Health Flapping

When a server repeatedly crashes, restarts, and immediately receives traffic before it's ready.

The idea

A Load Balancer routes traffic only to "Healthy" servers. To check health, it pings an endpoint like /healthz. If a server is struggling with heavy load, it might time out, causing the Load Balancer to mark it "Unhealthy" and stop sending traffic. Because it receives no traffic, the server recovers and quickly reports "Healthy" again. The Load Balancer instantly floods it with traffic, causing it to immediately crash again. The server violently alternates between Healthy and Unhealthy, a destructive cycle known as Health Flapping.

Step 1: The server is Healthy. The Load Balancer sends 100% of traffic to it.

How it works (Hysteresis & Deep Health Checks)

To prevent flapping, you must introduce friction to state changes (Hysteresis). It should be fast to be marked Unhealthy (e.g., 2 failed checks), but slow to be marked Healthy again (e.g., must pass 5 consecutive checks over 30 seconds).
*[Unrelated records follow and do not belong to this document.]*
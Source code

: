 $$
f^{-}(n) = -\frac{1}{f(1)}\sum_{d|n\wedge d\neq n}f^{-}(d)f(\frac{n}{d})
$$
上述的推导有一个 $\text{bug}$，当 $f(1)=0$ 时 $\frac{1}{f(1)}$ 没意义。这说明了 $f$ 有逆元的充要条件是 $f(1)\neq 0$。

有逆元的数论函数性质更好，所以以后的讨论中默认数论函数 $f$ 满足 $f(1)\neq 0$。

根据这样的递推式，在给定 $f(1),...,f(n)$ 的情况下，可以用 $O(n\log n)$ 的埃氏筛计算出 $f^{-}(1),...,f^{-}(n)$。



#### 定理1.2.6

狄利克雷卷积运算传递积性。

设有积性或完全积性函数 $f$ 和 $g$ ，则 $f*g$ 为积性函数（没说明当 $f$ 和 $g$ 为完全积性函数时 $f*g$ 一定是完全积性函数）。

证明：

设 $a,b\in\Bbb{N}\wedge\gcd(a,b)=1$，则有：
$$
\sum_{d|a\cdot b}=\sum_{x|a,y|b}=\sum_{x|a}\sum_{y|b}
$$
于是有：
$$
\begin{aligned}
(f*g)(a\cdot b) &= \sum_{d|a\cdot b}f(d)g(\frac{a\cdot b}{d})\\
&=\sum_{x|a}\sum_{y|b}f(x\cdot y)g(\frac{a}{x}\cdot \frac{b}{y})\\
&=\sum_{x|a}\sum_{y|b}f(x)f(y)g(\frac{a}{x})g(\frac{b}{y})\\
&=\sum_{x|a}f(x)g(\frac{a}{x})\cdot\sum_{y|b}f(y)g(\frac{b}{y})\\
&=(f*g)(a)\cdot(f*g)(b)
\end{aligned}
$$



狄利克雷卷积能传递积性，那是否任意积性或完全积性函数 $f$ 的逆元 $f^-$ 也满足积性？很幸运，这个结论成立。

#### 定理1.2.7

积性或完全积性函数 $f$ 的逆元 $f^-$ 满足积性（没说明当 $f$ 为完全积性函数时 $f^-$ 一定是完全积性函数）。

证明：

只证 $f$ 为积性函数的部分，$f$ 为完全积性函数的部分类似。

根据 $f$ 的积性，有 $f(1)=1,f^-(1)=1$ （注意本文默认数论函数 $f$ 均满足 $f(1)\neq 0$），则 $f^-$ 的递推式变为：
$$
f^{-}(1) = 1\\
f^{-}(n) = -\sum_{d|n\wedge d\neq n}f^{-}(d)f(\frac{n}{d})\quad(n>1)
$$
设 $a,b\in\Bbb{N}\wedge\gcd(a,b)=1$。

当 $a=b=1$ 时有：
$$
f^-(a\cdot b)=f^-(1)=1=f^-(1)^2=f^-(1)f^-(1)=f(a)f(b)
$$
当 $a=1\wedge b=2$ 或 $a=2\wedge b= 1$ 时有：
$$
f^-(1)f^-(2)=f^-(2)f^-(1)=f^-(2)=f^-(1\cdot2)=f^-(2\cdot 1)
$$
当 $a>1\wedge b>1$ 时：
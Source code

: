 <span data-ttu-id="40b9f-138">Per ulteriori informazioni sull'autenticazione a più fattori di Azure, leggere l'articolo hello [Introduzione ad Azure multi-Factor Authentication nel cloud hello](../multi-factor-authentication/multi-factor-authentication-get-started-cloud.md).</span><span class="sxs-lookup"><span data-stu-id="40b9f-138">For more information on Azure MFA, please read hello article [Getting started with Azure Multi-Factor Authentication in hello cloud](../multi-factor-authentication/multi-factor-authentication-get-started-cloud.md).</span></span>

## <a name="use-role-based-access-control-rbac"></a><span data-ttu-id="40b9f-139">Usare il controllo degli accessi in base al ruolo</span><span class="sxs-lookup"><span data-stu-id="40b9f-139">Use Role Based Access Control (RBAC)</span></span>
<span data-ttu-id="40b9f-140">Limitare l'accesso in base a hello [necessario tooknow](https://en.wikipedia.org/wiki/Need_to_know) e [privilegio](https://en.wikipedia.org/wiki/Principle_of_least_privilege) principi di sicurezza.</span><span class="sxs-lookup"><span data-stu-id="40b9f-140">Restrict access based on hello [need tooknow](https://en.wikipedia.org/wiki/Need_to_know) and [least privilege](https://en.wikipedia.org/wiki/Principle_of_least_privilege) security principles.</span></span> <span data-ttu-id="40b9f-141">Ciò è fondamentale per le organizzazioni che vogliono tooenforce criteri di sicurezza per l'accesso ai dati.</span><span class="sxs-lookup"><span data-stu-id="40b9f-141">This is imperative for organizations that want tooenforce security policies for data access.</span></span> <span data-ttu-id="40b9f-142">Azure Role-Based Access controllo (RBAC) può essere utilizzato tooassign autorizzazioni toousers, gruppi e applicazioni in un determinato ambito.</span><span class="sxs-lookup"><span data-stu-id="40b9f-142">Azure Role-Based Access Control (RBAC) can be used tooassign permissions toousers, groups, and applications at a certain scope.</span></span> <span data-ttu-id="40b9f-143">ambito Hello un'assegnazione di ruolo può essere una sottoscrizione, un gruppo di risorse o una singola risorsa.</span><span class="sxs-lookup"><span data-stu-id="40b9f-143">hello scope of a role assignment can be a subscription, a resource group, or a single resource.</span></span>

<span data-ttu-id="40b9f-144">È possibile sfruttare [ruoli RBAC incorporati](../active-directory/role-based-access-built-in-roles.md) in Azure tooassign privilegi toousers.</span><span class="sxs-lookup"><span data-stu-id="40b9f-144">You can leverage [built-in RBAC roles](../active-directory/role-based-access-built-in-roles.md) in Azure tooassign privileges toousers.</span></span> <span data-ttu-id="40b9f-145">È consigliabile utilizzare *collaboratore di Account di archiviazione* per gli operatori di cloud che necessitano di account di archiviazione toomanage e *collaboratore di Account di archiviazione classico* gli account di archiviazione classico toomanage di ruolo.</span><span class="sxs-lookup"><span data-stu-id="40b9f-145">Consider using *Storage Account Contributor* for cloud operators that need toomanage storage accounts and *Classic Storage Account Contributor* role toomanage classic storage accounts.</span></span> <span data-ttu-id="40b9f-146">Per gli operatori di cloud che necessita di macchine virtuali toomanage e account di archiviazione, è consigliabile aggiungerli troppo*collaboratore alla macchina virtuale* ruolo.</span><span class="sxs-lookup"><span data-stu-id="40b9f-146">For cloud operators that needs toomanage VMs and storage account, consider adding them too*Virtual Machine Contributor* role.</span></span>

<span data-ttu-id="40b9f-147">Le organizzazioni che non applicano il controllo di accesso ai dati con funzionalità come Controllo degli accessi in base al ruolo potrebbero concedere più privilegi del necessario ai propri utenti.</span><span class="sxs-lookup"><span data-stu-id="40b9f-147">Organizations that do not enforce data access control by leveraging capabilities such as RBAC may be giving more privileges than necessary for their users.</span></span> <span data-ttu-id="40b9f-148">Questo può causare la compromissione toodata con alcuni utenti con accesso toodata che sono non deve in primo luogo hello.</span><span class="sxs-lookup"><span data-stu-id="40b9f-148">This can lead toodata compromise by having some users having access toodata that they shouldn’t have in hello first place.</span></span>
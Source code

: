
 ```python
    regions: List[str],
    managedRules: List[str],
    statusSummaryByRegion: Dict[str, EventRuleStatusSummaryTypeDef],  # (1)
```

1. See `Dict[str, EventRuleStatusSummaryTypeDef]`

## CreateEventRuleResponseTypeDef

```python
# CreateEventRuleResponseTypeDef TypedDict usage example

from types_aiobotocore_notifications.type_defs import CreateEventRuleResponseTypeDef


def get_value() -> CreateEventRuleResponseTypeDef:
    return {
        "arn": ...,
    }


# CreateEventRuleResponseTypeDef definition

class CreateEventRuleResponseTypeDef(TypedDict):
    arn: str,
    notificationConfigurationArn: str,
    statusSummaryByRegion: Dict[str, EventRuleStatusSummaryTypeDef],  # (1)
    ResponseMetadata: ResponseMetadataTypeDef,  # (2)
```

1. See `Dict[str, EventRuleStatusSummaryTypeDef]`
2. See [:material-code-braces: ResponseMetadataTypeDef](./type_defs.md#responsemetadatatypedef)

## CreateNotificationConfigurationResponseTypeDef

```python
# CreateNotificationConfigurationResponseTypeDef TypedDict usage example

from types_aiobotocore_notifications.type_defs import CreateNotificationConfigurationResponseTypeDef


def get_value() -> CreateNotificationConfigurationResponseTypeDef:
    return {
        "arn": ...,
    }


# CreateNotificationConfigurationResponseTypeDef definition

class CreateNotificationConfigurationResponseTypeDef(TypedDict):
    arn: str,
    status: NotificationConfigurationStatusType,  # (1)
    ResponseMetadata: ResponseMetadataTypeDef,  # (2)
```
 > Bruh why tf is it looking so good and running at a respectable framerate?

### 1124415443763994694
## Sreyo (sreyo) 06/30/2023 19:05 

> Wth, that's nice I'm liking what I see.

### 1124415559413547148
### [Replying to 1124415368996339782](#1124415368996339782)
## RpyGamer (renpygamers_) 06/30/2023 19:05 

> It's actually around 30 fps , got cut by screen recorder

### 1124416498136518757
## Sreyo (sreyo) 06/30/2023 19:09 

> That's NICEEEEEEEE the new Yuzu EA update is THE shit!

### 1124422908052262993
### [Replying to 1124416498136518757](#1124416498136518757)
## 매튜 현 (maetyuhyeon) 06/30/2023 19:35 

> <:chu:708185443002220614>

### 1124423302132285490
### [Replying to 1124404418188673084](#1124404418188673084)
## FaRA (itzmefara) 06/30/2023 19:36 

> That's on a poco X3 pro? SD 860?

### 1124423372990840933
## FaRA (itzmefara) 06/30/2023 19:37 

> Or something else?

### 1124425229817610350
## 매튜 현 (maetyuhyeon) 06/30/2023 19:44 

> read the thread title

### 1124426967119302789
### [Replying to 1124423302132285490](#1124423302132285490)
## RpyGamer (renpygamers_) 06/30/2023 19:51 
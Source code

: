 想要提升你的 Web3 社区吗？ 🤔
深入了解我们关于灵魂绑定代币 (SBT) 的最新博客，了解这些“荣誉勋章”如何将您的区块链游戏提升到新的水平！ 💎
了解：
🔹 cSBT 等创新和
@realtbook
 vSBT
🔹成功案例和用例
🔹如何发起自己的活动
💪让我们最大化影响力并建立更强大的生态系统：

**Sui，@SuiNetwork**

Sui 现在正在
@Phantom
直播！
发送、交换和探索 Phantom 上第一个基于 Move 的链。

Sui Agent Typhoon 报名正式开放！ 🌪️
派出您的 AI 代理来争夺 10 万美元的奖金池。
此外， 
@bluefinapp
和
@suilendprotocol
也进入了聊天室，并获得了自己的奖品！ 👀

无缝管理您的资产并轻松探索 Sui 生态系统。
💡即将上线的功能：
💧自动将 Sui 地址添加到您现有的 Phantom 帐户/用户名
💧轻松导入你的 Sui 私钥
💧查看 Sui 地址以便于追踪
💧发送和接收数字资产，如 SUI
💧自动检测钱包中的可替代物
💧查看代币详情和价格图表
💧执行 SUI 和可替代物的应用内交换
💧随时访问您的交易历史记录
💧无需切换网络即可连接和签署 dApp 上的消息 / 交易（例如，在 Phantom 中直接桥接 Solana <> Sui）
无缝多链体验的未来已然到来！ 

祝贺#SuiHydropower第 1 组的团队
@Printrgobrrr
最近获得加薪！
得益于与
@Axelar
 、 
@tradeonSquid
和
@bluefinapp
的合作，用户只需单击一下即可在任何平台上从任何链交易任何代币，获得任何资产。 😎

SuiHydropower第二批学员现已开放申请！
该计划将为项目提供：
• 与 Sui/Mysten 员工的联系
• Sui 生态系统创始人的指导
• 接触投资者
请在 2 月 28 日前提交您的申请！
Furthermore, /healthz shouldn't just return 200 OK. A Deep Health Check should actually attempt a simple database query to verify the server is genuinely ready to handle load.

// Example Load Balancer Configuration (HAProxy / AWS ALB)

HealthCheck:
  Path: /healthz
  Interval: 10 seconds
  Timeout: 2 seconds
  
  // Fast fail: Mark dead after 2 failures (20 seconds)
  UnhealthyThreshold: 2 
  
  // Slow recovery: Must prove health 5 times (50 seconds)
  // This breaks the "Flapping" loop.
  HealthyThreshold: 5

Cost

Using Deep Health Checks (querying the database) adds load to your database. If you have 100 servers, and the Load Balancer pings them every 5 seconds, that's 20 database queries per second just for health checks. You must balance the depth of the check with the load it places on downstream dependencies.

Watch out for

Cascading Flaps: If you have 3 servers and Server A starts flapping, traffic shifts to Servers B and C. Now B and C are overloaded, so they start failing health checks and flap too. Soon, all servers are flapping in unison, and your entire application goes down. Strict HealthyThresholds combined with Autoscaling are required to survive this.